SAN FRANCISCO, March 13 (Xinhua) -- A marine heatwave during the 2014-2016 period has pushed an unprecedented number of warm-water species traveling northward beyond Northern California, a new study said Tuesday.
Scientists from University of California, Davis (UC Davis) documented dozens of southern marine species typically seen only in places like Baja California, Mexico, showing up in waters outside the UC Davis Bodega Marine Laboratory, about 104 km north of San Francisco.
Among 67 rare, warm-water species that were spotted in California and as far north as Oregon, 37 had never been found traveling to the waters so far north, said the study, whose results were published Tuesday in the journal Scientific Reports.
Those warm-water species included jellyfish, crabs, nudibranchs, fish, dolphins and sea turtles.
The pelagic red crab swam all the way as far northward as Newport, Oregon during 2014 and 2016, when the ocean temperature grew warmer by 3.5 to 7 degrees Fahrenheit from the normal range from 50 to 55 degrees Fahrenheit (10 to 12.8 degree Celsius), according to the study.
The rise in the temperature of ocean water resulted from some oceanographic events such as a mass of warm water known as "the blob" moving from the Gulf of Alaska south along the Pacific coast, and a major El Nino event that traveled from the equator north to California, said the research.

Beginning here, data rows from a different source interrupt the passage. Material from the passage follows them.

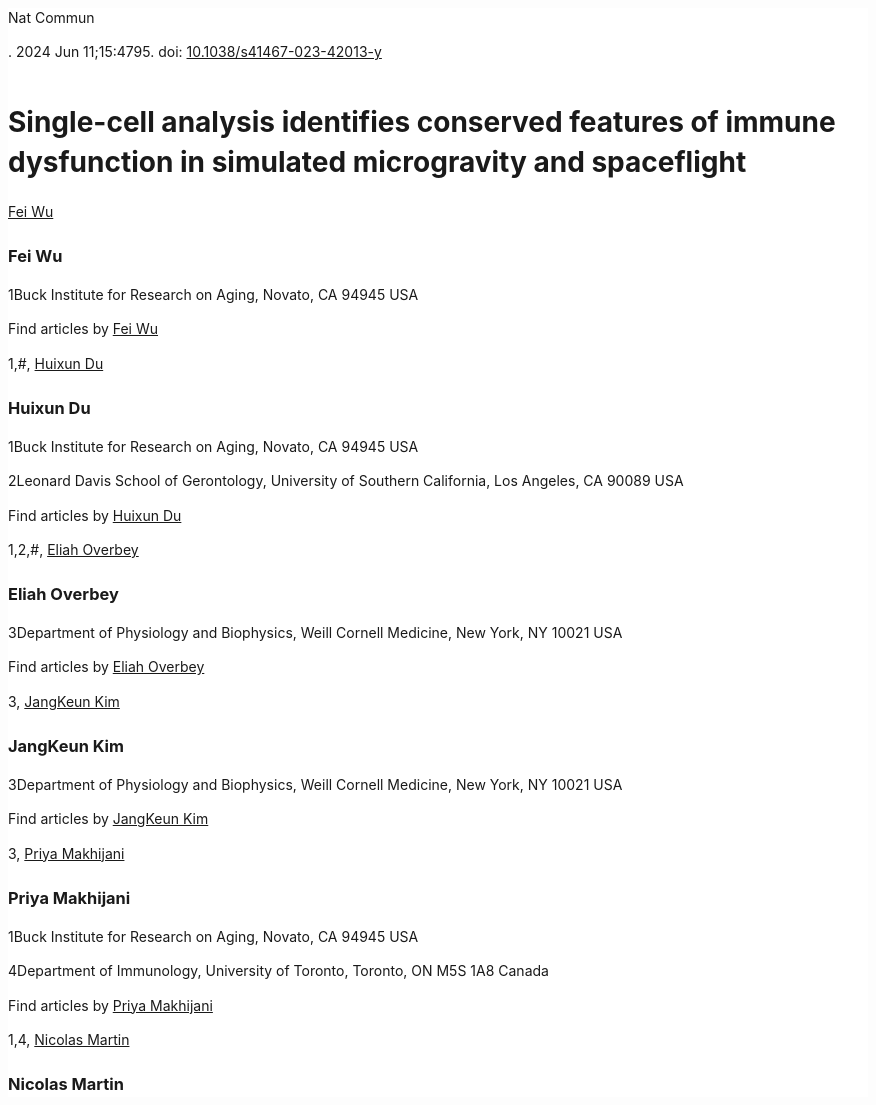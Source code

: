 Nat Commun

. 2024 Jun 11;15:4795. doi: [10.1038/s41467-023-42013-y](https://doi.org/10.1038/s41467-023-42013-y)

# Single-cell analysis identifies conserved features of immune dysfunction in simulated microgravity and spaceflight

[Fei Wu](https://pubmed.ncbi.nlm.nih.gov/?term=%22Wu%20F%22%5BAuthor%5D)

### Fei Wu

1Buck Institute for Research on Aging, Novato, CA 94945 USA

Find articles by [Fei Wu](https://pubmed.ncbi.nlm.nih.gov/?term=%22Wu%20F%22%5BAuthor%5D)

1,#, [Huixun Du](https://pubmed.ncbi.nlm.nih.gov/?term=%22Du%20H%22%5BAuthor%5D)

### Huixun Du

1Buck Institute for Research on Aging, Novato, CA 94945 USA

2Leonard Davis School of Gerontology, University of Southern California, Los Angeles, CA 90089 USA

Find articles by [Huixun Du](https://pubmed.ncbi.nlm.nih.gov/?term=%22Du%20H%22%5BAuthor%5D)

1,2,#, [Eliah Overbey](https://pubmed.ncbi.nlm.nih.gov/?term=%22Overbey%20E%22%5BAuthor%5D)

### Eliah Overbey

3Department of Physiology and Biophysics, Weill Cornell Medicine, New York, NY 10021 USA

Find articles by [Eliah Overbey](https://pubmed.ncbi.nlm.nih.gov/?term=%22Overbey%20E%22%5BAuthor%5D)

3, [JangKeun Kim](https://pubmed.ncbi.nlm.nih.gov/?term=%22Kim%20J%22%5BAuthor%5D)

### JangKeun Kim

3Department of Physiology and Biophysics, Weill Cornell Medicine, New York, NY 10021 USA

Find articles by [JangKeun Kim](https://pubmed.ncbi.nlm.nih.gov/?term=%22Kim%20J%22%5BAuthor%5D)

3, [Priya Makhijani](https://pubmed.ncbi.nlm.nih.gov/?term=%22Makhijani%20P%22%5BAuthor%5D)

### Priya Makhijani

1Buck Institute for Research on Aging, Novato, CA 94945 USA

4Department of Immunology, University of Toronto, Toronto, ON M5S 1A8 Canada

Find articles by [Priya Makhijani](https://pubmed.ncbi.nlm.nih.gov/?term=%22Makhijani%20P%22%5BAuthor%5D)

1,4, [Nicolas Martin](https://pubmed.ncbi.nlm.nih.gov/?term=%22Martin%20N%22%5BAuthor%5D)

### Nicolas Martin
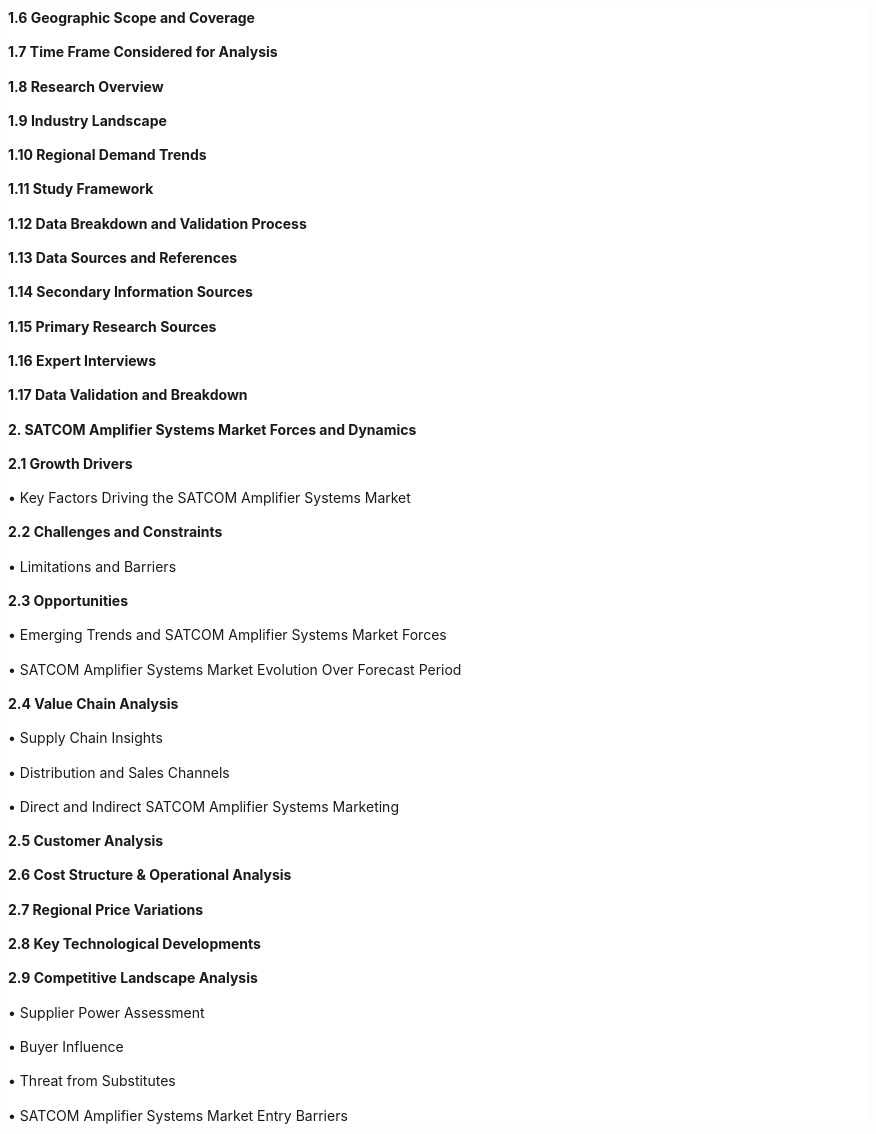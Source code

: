 <strong>1.6 Geographic Scope and Coverage</strong>

<strong>1.7 Time Frame Considered for Analysis</strong>

<strong>1.8 Research Overview</strong>

<strong>1.9 Industry Landscape</strong>

<strong>1.10 Regional Demand Trends</strong>

<strong>1.11 Study Framework</strong>

<strong>1.12 Data Breakdown and Validation Process</strong>

<strong>1.13 Data Sources and References</strong>

<strong>1.14 Secondary Information Sources</strong>

<strong>1.15 Primary Research Sources</strong>

<strong>1.16 Expert Interviews</strong>

<strong>1.17 Data Validation and Breakdown</strong>

<strong>2. SATCOM Amplifier Systems Market Forces and Dynamics</strong>

<strong>2.1 Growth Drivers</strong>

• Key Factors Driving the SATCOM Amplifier Systems Market

<strong>2.2 Challenges and Constraints</strong>

• Limitations and Barriers

<strong>2.3 Opportunities</strong>

• Emerging Trends and SATCOM Amplifier Systems Market Forces

• SATCOM Amplifier Systems Market Evolution Over Forecast Period

<strong>2.4 Value Chain Analysis</strong>

• Supply Chain Insights

• Distribution and Sales Channels

• Direct and Indirect SATCOM Amplifier Systems Marketing

<strong>2.5 Customer Analysis</strong>

<strong>2.6 Cost Structure & Operational Analysis</strong>

<strong>2.7 Regional Price Variations</strong>

<strong>2.8 Key Technological Developments</strong>

<strong>2.9 Competitive Landscape Analysis</strong>

• Supplier Power Assessment

• Buyer Influence

• Threat from Substitutes

• SATCOM Amplifier Systems Market Entry Barriers
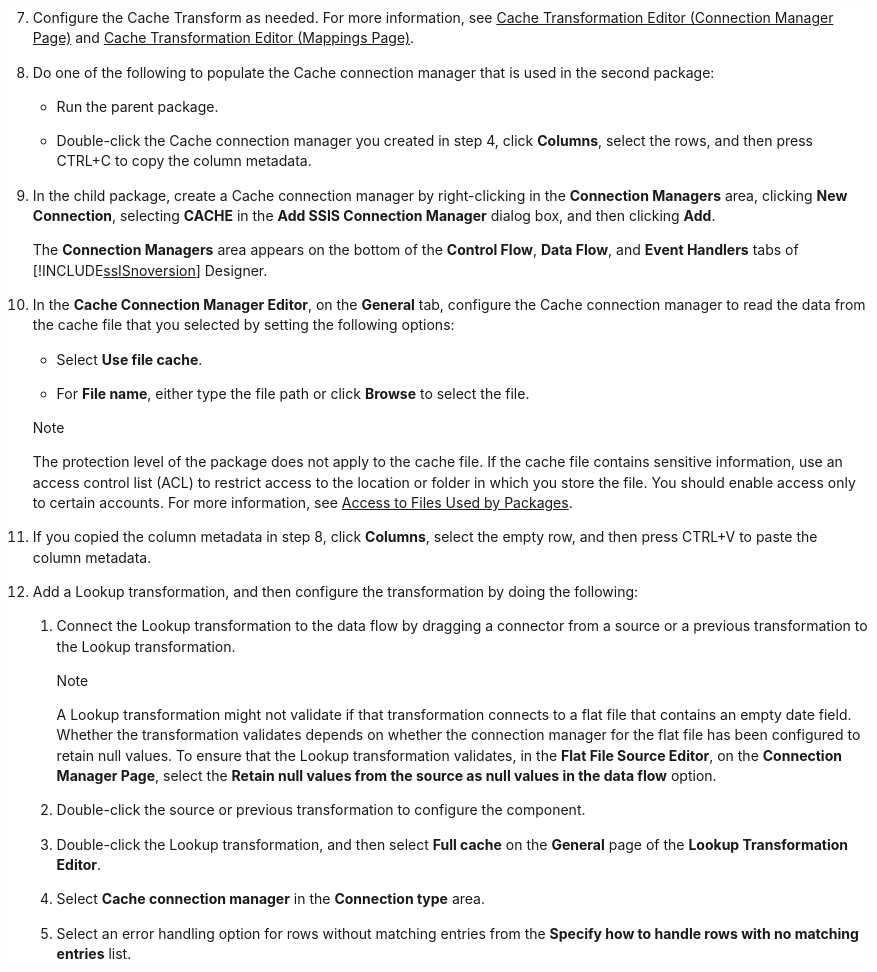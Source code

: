 7.  Configure the Cache Transform as needed. For more information, see [Cache Transformation Editor &#40;Connection Manager Page&#41;](../../integration-services/data-flow/transformations/cache-transformation-editor-connection-manager-page.md) and [Cache Transformation Editor &#40;Mappings Page&#41;](../../integration-services/data-flow/transformations/cache-transformation-editor-mappings-page.md).  
  
8.  Do one of the following to populate the Cache connection manager that is used in the second package:  
  
    -   Run the parent package.  
  
    -   Double-click the Cache connection manager you created in step 4, click **Columns**, select the rows, and then press CTRL+C to copy the column metadata.  
  
9. In the child package, create a Cache connection manager by right-clicking in the **Connection Managers** area, clicking **New Connection**, selecting **CACHE** in the **Add SSIS Connection Manager** dialog box, and then clicking **Add**.  
  
     The **Connection Managers** area appears on the bottom of the **Control Flow**, **Data Flow**, and **Event Handlers** tabs of [!INCLUDE[ssISnoversion](../../includes/ssisnoversion-md.md)] Designer.  
  
10. In the **Cache Connection Manager Editor**, on the **General** tab, configure the Cache connection manager to read the data from the cache file that you selected by setting the following options:  
  
    -   Select **Use file cache**.  
  
    -   For **File name**, either type the file path or click **Browse** to select the file.  
  
    > [!NOTE]  
    >  The protection level of the package does not apply to the cache file. If the cache file contains sensitive information, use an access control list (ACL) to restrict access to the location or folder in which you store the file. You should enable access only to certain accounts. For more information, see [Access to Files Used by Packages](../../integration-services/security/security-overview-integration-services.md#files).  
  
11. If you copied the column metadata in step 8, click **Columns**, select the empty row, and then press CTRL+V to paste the column metadata.  
  
12. Add a Lookup transformation, and then configure the transformation by doing the following:  
  
    1.  Connect the Lookup transformation to the data flow by dragging a connector from a source or a previous transformation to the Lookup transformation.  
  
        > [!NOTE]  
        >  A Lookup transformation might not validate if that transformation connects to a flat file that contains an empty date field. Whether the transformation validates depends on whether the connection manager for the flat file has been configured to retain null values. To ensure that the Lookup transformation validates, in the **Flat File Source Editor**, on the **Connection Manager Page**, select the **Retain null values from the source as null values in the data flow** option.  
  
    2.  Double-click the source or previous transformation to configure the component.  
  
    3.  Double-click the Lookup transformation, and then select **Full cache** on the **General** page of the **Lookup Transformation Editor**.  
  
    4.  Select **Cache connection manager** in the **Connection type** area.  
  
    5.  Select an error handling option for rows without matching entries from the **Specify how to handle rows with no matching entries** list.  
  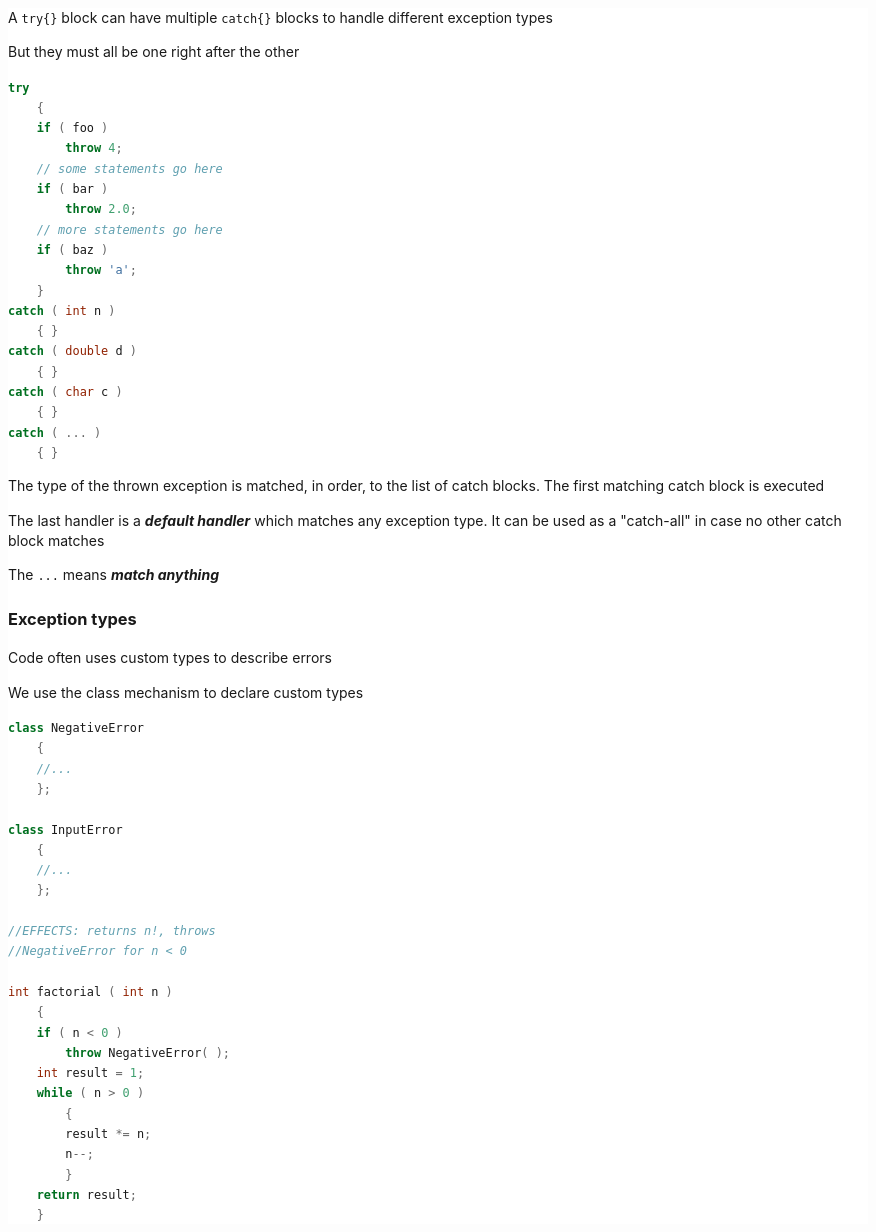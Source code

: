 A `try{}` block can have multiple `catch{}` blocks to handle different exception types

But they must all be one right after the other

``` cpp
try
	{
	if ( foo )
		throw 4;
	// some statements go here
	if ( bar )
		throw 2.0;
	// more statements go here
	if ( baz )
		throw 'a';
	}
catch ( int n )
	{ }
catch ( double d )
	{ }
catch ( char c )
	{ }
catch ( ... )
	{ }
```

The type of the thrown exception is matched, in order, to the list of catch blocks. The first matching catch block is executed

The last handler is a ***default handler*** which matches any exception type. It can be used as a "catch-all" in case no other catch block matches

The `...` means ***match anything***

### Exception types

Code often uses custom types to describe errors

We use the class mechanism to declare custom types

``` cpp
class NegativeError
	{
	//...
	};

class InputError
	{
	//...
	};
	
//EFFECTS: returns n!, throws
//NegativeError for n < 0

int factorial ( int n )
	{
	if ( n < 0 )
		throw NegativeError( );
	int result = 1;
	while ( n > 0 )
		{
		result *= n;
		n--;
		}
	return result;
	}
```
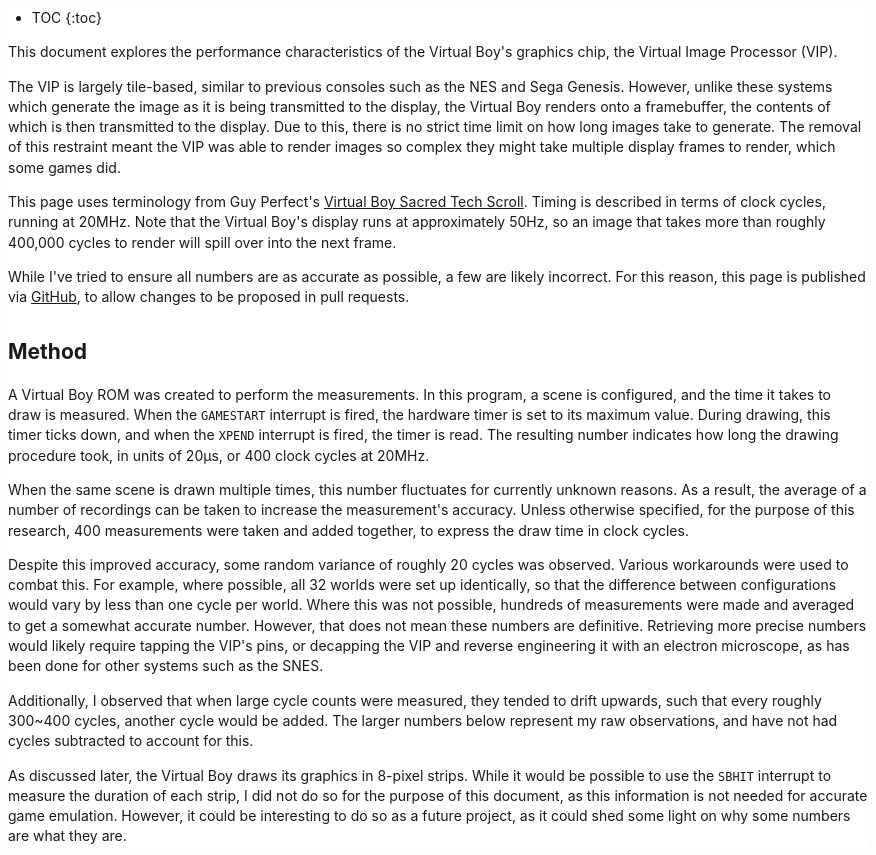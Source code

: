 * TOC
{:toc}

This document explores the performance characteristics of the Virtual Boy's graphics chip,
the Virtual Image Processor (VIP).

The VIP is largely tile-based, similar to previous
consoles such as the NES and Sega Genesis. However, unlike these systems which generate
the image as it is being transmitted to the display, the Virtual Boy renders onto a framebuffer,
the contents of which is then transmitted to the display. Due to this, there is no strict
time limit on how long images take to generate. The removal of this restraint meant
the VIP was able to render images so complex they might take multiple display frames to render,
which some games did.

This page uses terminology from Guy Perfect's
[Virtual Boy Sacred Tech Scroll](http://perfectkiosk.net/stsvb.html#vip).
Timing is described in terms of clock cycles, running at 20MHz. Note that the Virtual Boy's display
runs at approximately 50Hz, so an image that takes more than roughly 400,000 cycles to render
will spill over into the next frame.

While I've tried to ensure all numbers are as accurate as possible, a few are likely incorrect.
For this reason, this page is published via [GitHub](https://github.com/skyfloogle/vip-timing),
to allow changes to be proposed in pull requests.

## Method
A Virtual Boy ROM was created to perform the measurements.
In this program, a scene is configured, and the time it takes to draw is measured.
When the `GAMESTART` interrupt is fired, the hardware timer is set to its maximum value.
During drawing, this timer ticks down, and when the `XPEND` interrupt is fired,
the timer is read.
The resulting number indicates how long the drawing procedure took, in units of
20μs, or 400 clock cycles at 20MHz.

When the same scene is drawn multiple times, this number fluctuates for currently
unknown reasons. As a result, the average of a number of recordings can be taken
to increase the measurement's accuracy.
Unless otherwise specified, for the purpose of this research, 400 measurements were
taken and added together, to express the draw time in clock cycles.

Despite this improved accuracy, some random variance of roughly 20 cycles was observed.
Various workarounds were used to combat this. For example, where possible,
all 32 worlds were set up identically, so that the difference between configurations
would vary by less than one cycle per world. Where this was not possible,
hundreds of measurements were made and averaged to get a somewhat accurate number.
However, that does not mean these numbers are definitive. Retrieving more precise numbers
would likely require tapping the VIP's pins, or decapping the VIP and reverse engineering
it with an electron microscope, as has been done for other systems such as the SNES.

Additionally, I observed that when large cycle counts were measured, they tended to drift
upwards, such that every roughly 300~400 cycles, another cycle would be added.
The larger numbers below represent my raw observations, and have not had cycles
subtracted to account for this.

As discussed later, the Virtual Boy draws its graphics in 8-pixel strips.
While it would be possible to use the `SBHIT` interrupt to measure the duration of each
strip, I did not do so for the purpose of this document, as this information is not
needed for accurate game emulation. However, it could be interesting to do so as a future
project, as it could shed some light on why some numbers are what they are.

"Against the backdrop of climate change, we hope (more) southern species will track northward because that's necessary for their persistence and survival," said Eric Sanford, the study's lead author and UC Davis Professor of Ecology and Evolution.
The research attributed the migration of the warm-water species to northern waters to the unusually warm water conditions created by the combination of the oceanographic events and the El Nino phenomenon.
Sanford said the observation of the warm-water species in their changed pattern of life in ocean suggests they are adapting to warming oceans, which is "a barometer of change for these ecosystems."